I was talking about the same "install" that is already done (pre-installed on the drive that is first booted).

Enrolling certs into the UEFI isn't something that needs to be done manually when "Setup Mode" is enabled, the bootloader can automatically enroll them.

This already is a thing with the exception of the ship in "Setup Mode" part. Though some motherboard UEFI implementations are shit (as to be expected) and shit their pants when this happens.

See last paragraph in this section as example: https://www.freedesktop.org/software/systemd/man/latest/syst...

▲

bri3d 4 hours ago | parent [-]

What would be the point of this change? It erodes security in some moderately meaningful way (even easier to supply chain new computers by swapping the boot disk) to add what amounts to either a nag screen or nothing, in exchange for some ideological purity about Microsoft certificates?

▲

NekkoDroid 4 hours ago | parent [-]

It really doesn't.

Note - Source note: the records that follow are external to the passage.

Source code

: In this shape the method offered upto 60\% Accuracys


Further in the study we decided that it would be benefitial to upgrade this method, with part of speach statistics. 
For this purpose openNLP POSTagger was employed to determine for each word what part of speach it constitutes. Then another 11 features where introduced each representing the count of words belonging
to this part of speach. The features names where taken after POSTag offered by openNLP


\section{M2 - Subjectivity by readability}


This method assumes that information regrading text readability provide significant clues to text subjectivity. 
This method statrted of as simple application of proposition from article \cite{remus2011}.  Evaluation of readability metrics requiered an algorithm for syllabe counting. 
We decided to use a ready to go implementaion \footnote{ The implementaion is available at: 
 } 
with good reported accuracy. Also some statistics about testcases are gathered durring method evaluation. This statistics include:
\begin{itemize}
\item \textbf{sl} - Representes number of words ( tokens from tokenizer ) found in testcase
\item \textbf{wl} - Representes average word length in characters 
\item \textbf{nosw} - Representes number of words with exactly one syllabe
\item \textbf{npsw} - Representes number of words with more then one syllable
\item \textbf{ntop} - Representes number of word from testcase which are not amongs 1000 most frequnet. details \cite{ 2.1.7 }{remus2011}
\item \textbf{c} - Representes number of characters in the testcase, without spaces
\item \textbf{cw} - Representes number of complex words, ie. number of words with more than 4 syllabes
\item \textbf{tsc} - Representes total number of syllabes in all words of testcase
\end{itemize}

UEFI are still not by default locked behind a password (can't be locked since you couldn't change settings in the UEFI if that were the case), so anyone that has access to change a drive can also disable secure boot or enroll their own keys if they want to do an actual supply chain attack.

If your threat model is "has access to the system before first boot" you are fucked on anything that isn't locked down to only the manufacturer.

	▲	bri3d 3 hours ago \| parent [-]
		What if my threat model is "compromised the disk imaging / disk supply chain?" This is a plausible and real threat model, and represents a moderate erosion, like I said. UEFI Secure Boot is also just not a meaningful countermeasure to anyone with even a moderate paranoia level anyway, so it's all just goofing around at this point from a security standpoint. All of these "add more nag screens for freedom" measures like the grandparent post and yours don't really seem useful to me, though.